I had a friend with lots of credit who actually wanted a CL decrease, for purposes of limiting theft risk exposure on a card with rebates on gas purchases he intended to be used just for gas, and was told that with his good credit they couldn't give him a low limit card.
I don't think that in terms of FICO scores a long history of open accounts with increasing total available credit ever hurts, or decreases your scores. Many people with long credit histories have lots of currently unused but still open accounts. The steady ratchetting up of limits probably has no negative effect. Closing accounts with significant available credit, even unused ones, increases the ratio of debt to available credit, affecting scores via that component, and may cause rate-jacking on remaining balances. The main cases where I have heard suggestions that closing accounts would "help" have been with people with marginal credit seeking loans from subprime lenders who viewed excess available credit as a risk to the repayment of their loan, or from lending officers who didn't seem to know what they were talking about regarding what went into FICO calculations. This is not an issue of the effect on FICO, but the lender's own policies. The other cases have been where a CC company realized a consumer had recently opened a number of new accounts, and they reduced the limits on their accounts to reduce their exposure. I don't know if this decision was driven by standard FICO scores per-se, via increased inquiry activity, or if FICO even considers the length of time an account has been open, weighing recent accounts negatively. Mortgages appear to be treated differently from open revolving accounts with balances, weighing negatively initially, but pulling scores up over time, compared to balances on revolving accounts. Otherwise, with mortgage balances usually far exceeding outstanding revolving debt, any typical mortgage would negatively swamp all CC balances. Remember that FICO is not a balance sheet calculation of net worth, or solvency. In fact, with many assets not visible to it, including bank account balances, house equity, stock accounts, etc., it can't be. Rather, it appears to be a comparision of one consumer's credit usage and payment history against other similarly classified consumers, scoring in terms of historically determined risk experience with the reference population. It may be their own AR report scoring tracked and used relative month-to-month changes.

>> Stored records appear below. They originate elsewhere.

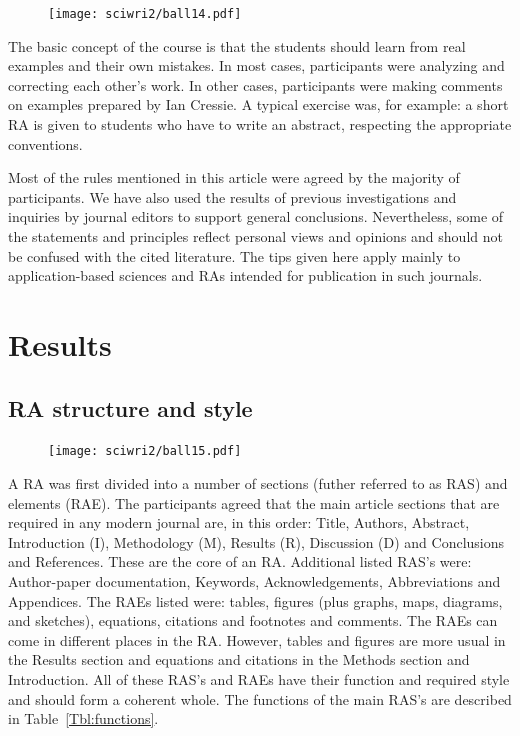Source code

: \documentclass[graybox,envcountchap,sectrefs,UStrade]{svmono}
\begin{document}
\begin{figure}
\vspace{-20pt}
\texttt{[image: sciwri2/ball14.pdf]}
\vspace{-20pt}
\end{figure}
The basic concept of the course is that the students should learn from real examples and their own mistakes. In most cases, participants were analyzing and correcting each other's work. In other cases, participants were making comments on examples prepared by Ian Cressie. A typical exercise was, for example: a short RA is given to students who have to write an abstract, respecting the appropriate conventions. \par

Most of the rules mentioned in this article were agreed by the majority of participants. We have also used the results of previous investigations and inquiries by journal editors to support general conclusions. Nevertheless, some of the statements and principles reflect personal views and opinions and should not be confused with the cited literature. The tips given here apply mainly to application-based sciences and RAs intended for publication in such journals.\par


\section*{Results}
\subsection*{RA structure and style}

\begin{figure}
\vspace{-20pt}
\texttt{[image: sciwri2/ball15.pdf]}
\vspace{-20pt}
\end{figure}

A RA was first divided into a number of sections (futher referred to as RAS) and elements (RAE). The participants agreed that the main article sections that are required in any modern journal are, in this order: Title, Authors, Abstract, Introduction (I), Methodology (M), Results (R), Discussion (D) and Conclusions and References. These are the core of an RA. Additional listed RAS's were: Author-paper documentation, Keywords, Acknowledgements, Abbreviations and Appendices. The RAEs listed were: tables, figures (plus graphs, maps, diagrams, and sketches), equations, citations and footnotes and comments. The RAEs can come in different places in the RA. However, tables and figures are more usual in the Results section and equations and citations in the Methods section and Introduction. All of these RAS's and RAEs have their function and required style and should form a coherent whole. The functions of the main RAS's are described in Table~\ref{Tbl:functions}.\par
\end{document}
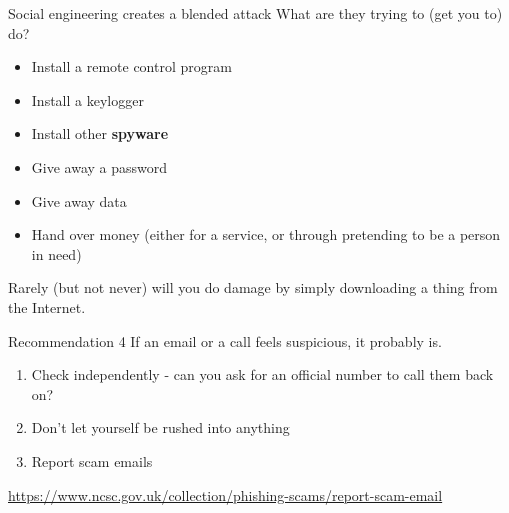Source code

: \documentclass[xcolor=table]{beamer}
\begin{document}
\begin{frame}{Social engineering creates a blended attack}
	What are they trying to (get you to) do? 

	\begin{itemize}
		\item Install a remote control program
		\item Install a keylogger
		\item Install other \textbf{spyware}
		\item Give away a password
		\item Give away data
		\item Hand over money (either for a service,
			or through pretending to be a person
			in need)
	\end{itemize}
		

	
	\vspace{0.5em}

	Rarely (but not never) will you do damage by simply downloading a thing from the Internet. 
\end{frame}

\begin{frame}{Recommendation 4}
	If an email or a call feels suspicious, it probably is.

	\begin{enumerate}
		\item Check independently - can you ask for an official number to call them back on?
		\item Don't let yourself be rushed into anything
		\item Report scam emails
	\end{enumerate}
	\url{https://www.ncsc.gov.uk/collection/phishing-scams/report-scam-email}
	\end{frame}
\end{document}
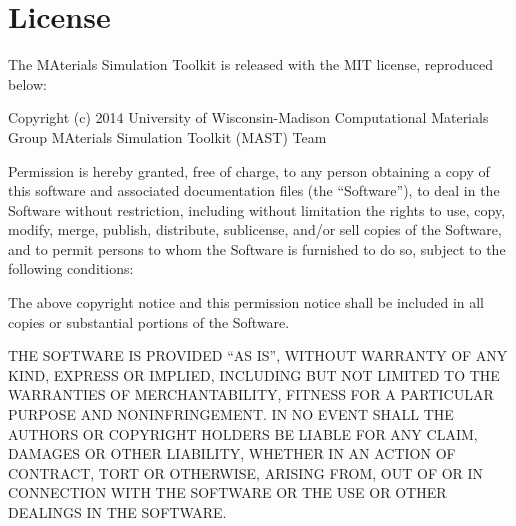 \documentclass[letterpaper,10pt,english]{sphinxmanual}
\begin{document}
\chapter{License}
\label{11_0_license::doc}\label{11_0_license:license}
The MAterials Simulation Toolkit is released with the MIT license, reproduced below:

Copyright (c) 2014 University of Wisconsin-Madison Computational Materials Group MAterials Simulation Toolkit (MAST) Team

Permission is hereby granted, free of charge, to any person obtaining a copy
of this software and associated documentation files (the ``Software''), to deal
in the Software without restriction, including without limitation the rights
to use, copy, modify, merge, publish, distribute, sublicense, and/or sell
copies of the Software, and to permit persons to whom the Software is
furnished to do so, subject to the following conditions:

The above copyright notice and this permission notice shall be included in
all copies or substantial portions of the Software.

THE SOFTWARE IS PROVIDED ``AS IS'', WITHOUT WARRANTY OF ANY KIND, EXPRESS OR
IMPLIED, INCLUDING BUT NOT LIMITED TO THE WARRANTIES OF MERCHANTABILITY,
FITNESS FOR A PARTICULAR PURPOSE AND NONINFRINGEMENT. IN NO EVENT SHALL THE
AUTHORS OR COPYRIGHT HOLDERS BE LIABLE FOR ANY CLAIM, DAMAGES OR OTHER
LIABILITY, WHETHER IN AN ACTION OF CONTRACT, TORT OR OTHERWISE, ARISING FROM,
OUT OF OR IN CONNECTION WITH THE SOFTWARE OR THE USE OR OTHER DEALINGS IN
THE SOFTWARE.



\renewcommand{\indexname}{Index}
\printindex
\end{document}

"Too much available credit" won't hurt you until you go into specific loans, such as a mortgage type instrument. Your FICO is going to benefit, as long as your utilization is low. Only in certain mortgage cases will it "count" against you. There are federal requirements on secured loans, which factor credit score, total debt, available credit, income, etc. You end up with a "rating" which regulates your available limit on a mortgage and your rate.